Jack had been listening closely. “So you’ve come up with a possible explanation of why gaps in time could not be detected.” With a half-smile, he confessed, “I had been suspecting that no one has detected gaps in time because there aren’t any. Remember that story about the men in a wild west bar who couldn’t detect any hostile arm-movements by a boastful desperado who claimed to be ‘the fastest draw in the West.’ When he was challenged, without moving a muscle, the guy would say, ‘There! Did you see that?’”

“If empty intervals between pulses of time are undetectable,” said Marie, “then no one can tell how long any one of them lasts. For one quantic beat of time? Two beats? Many beats? Between moments of our time, there might be room enough to interleave states of affairs that belong to the story of some other kind of world – a world completely separate and different from ours. Such an alien world might not interact in any ordinary way with our world’s affairs. What a great scenario for a science fiction novel!”

“You should have been a writer, Marie,” I said, nodding my approval. “All sorts of events could be taking place undetected during a hiatus between quantic moments. Perhaps during the voids between quantic moments, the Creator is registering what has just happened. Maybe also during that pause new possibilities are being devised – detailed optional alternatives to be offered to every inhabitant of our world at the next created moment.”

Marie was enthusiastic now. “I can just imagine another world, an in-between world, or a sometime-later world, actually living out courses of worthwhile action which had once been available options for us, but which we rejected. Occasionally I wonder what might have happened if I had made choices other than the ones I actually did make. Our counterparts in some other world may be gaining valuable information from our experience. Other beings in some other time scheme may be living better lives than ours, profiting from our mistakes and also from our attainments. Maybe a whole new world, one better than ours, is being put together elsewhere and elsewhen throughout our world’s history. What an exciting idea!”

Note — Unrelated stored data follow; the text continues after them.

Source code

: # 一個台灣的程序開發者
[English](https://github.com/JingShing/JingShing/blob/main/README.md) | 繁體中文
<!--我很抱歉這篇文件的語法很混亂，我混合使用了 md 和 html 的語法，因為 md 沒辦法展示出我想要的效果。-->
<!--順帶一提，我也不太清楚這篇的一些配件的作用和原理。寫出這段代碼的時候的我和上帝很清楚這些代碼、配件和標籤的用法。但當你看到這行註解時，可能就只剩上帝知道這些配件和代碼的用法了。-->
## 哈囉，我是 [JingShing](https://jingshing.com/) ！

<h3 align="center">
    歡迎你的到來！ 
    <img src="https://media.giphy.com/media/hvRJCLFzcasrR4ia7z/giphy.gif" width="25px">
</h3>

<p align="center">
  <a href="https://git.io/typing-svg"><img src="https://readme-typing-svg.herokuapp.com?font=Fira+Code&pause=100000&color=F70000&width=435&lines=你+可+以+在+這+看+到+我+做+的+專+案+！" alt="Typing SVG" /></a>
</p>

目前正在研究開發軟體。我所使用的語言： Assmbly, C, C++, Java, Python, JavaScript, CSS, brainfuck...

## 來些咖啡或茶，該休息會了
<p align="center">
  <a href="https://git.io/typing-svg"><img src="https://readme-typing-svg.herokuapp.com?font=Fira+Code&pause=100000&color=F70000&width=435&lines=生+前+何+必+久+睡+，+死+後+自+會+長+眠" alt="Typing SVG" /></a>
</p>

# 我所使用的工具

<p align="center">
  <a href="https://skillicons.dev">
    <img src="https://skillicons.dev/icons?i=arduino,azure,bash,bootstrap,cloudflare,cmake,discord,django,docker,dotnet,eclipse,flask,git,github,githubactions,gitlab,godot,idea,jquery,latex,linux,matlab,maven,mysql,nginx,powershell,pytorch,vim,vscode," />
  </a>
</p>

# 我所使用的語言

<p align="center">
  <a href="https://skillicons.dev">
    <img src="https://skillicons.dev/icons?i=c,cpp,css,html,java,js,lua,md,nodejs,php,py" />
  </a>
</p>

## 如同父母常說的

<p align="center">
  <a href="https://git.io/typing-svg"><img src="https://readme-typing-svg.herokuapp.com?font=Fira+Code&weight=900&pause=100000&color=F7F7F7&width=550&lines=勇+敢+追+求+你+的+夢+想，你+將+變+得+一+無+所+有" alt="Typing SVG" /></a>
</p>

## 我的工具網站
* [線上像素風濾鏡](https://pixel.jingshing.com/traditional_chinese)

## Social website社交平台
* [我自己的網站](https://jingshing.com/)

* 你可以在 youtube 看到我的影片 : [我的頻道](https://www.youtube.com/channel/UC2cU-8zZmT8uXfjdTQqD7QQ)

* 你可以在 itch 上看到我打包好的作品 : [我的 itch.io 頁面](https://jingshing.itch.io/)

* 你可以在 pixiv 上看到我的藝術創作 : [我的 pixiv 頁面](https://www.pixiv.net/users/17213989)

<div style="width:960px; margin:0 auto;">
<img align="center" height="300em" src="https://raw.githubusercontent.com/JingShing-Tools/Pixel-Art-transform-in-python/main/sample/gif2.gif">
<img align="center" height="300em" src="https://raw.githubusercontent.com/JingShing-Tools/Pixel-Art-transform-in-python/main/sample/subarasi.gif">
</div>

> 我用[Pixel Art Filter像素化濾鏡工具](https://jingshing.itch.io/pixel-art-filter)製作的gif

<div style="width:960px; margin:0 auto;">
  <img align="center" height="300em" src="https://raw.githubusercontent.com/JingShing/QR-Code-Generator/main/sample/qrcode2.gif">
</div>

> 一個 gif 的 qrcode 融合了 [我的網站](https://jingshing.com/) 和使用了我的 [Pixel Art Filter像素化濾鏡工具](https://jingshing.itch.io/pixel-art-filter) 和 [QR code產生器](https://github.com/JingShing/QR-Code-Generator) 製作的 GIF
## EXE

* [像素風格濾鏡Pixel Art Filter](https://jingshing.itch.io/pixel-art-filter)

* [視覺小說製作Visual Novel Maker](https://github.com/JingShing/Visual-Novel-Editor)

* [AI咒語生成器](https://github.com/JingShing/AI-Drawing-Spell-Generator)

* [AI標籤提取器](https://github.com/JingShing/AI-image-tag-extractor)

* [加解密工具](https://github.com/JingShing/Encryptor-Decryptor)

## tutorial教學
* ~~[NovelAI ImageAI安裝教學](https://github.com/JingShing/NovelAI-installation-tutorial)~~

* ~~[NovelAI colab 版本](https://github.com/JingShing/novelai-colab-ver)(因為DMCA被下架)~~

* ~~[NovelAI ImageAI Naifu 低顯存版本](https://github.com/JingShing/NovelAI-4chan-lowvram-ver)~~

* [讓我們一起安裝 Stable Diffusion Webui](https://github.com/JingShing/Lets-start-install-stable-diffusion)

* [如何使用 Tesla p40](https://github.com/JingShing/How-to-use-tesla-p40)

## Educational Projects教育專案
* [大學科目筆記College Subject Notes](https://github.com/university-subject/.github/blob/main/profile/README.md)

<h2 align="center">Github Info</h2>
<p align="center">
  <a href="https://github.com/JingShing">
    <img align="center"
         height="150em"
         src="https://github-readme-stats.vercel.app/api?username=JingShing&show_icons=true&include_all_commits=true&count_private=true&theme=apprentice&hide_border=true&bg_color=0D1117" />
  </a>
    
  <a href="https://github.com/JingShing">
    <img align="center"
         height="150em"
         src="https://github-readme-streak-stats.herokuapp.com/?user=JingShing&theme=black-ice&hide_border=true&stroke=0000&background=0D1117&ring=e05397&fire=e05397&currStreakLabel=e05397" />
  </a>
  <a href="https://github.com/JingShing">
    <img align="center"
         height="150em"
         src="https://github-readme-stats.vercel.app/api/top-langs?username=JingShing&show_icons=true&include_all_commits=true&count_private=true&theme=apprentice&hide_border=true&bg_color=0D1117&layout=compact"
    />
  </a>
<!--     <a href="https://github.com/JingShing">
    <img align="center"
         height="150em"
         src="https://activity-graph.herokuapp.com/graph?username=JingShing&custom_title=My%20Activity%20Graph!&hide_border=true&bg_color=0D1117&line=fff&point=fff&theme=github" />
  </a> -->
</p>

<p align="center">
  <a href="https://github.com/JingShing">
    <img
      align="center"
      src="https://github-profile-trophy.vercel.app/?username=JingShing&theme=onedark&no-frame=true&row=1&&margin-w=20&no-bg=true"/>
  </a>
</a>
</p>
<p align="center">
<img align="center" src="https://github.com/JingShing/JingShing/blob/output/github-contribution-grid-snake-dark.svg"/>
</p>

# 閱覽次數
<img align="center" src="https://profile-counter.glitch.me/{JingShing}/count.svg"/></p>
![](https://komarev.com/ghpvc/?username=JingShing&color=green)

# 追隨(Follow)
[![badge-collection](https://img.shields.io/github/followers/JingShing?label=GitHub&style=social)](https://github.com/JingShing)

Everybody laughed and gave her a round of applause. Marie’s artistic imagination was certainly taking hold of the notion of quantic time.

Kay spoke up. “I have a question, John. You suggest that each moment is a quantum of time. If ‘Now’ is only one more quantic moment, how is it that Now has such a special status with us? Something about Now claims our immediate attention. A busy mother may ask her little son to bring her the broom. Nothing happens. A bit later, another call. ‘Please, the broom, dear.’ The child plays on. Mom raises her tone a little and firmly adds, ‘Now!’ She then gets some action. How about that?”

“The nature of Now is a big subject, Kay,” I conceded. “There’s a lot more to Now than just being a moment of time. For one thing, we share each Now with other people and things. It’s only during a Now that any of them can make a direct impact on us and we can directly affect any of them. When a Now-moment drops into the past, it loses the power which it once possessed to make contact. When a dog is dead it can no longer bite.

“At this moment each of us is out of direct touch with our past. But we have a memory which provides a continuing, preexisting context for each Now as it comes. The contrast between our previous experience and the fresh perception of something new, present, and of somewhat uncertain import, gives Now a special status.”

Jack interrupted, “I’m afraid we can’t go any further into this right now, John. Marie and I have to get going. Michael has invited us to the Faculty Club for dinner.”

As they were going out the door, I said, “Michael always has a different slant on things. This evening you might tell him something of what we’ve been talking about. I’d like to hear what he has to say.” As they went down the steps, Jack turned and said with a grin, “Michael would probably sum up our conversation by saying that we had been discussing the difference between peanuts and peanut butter!”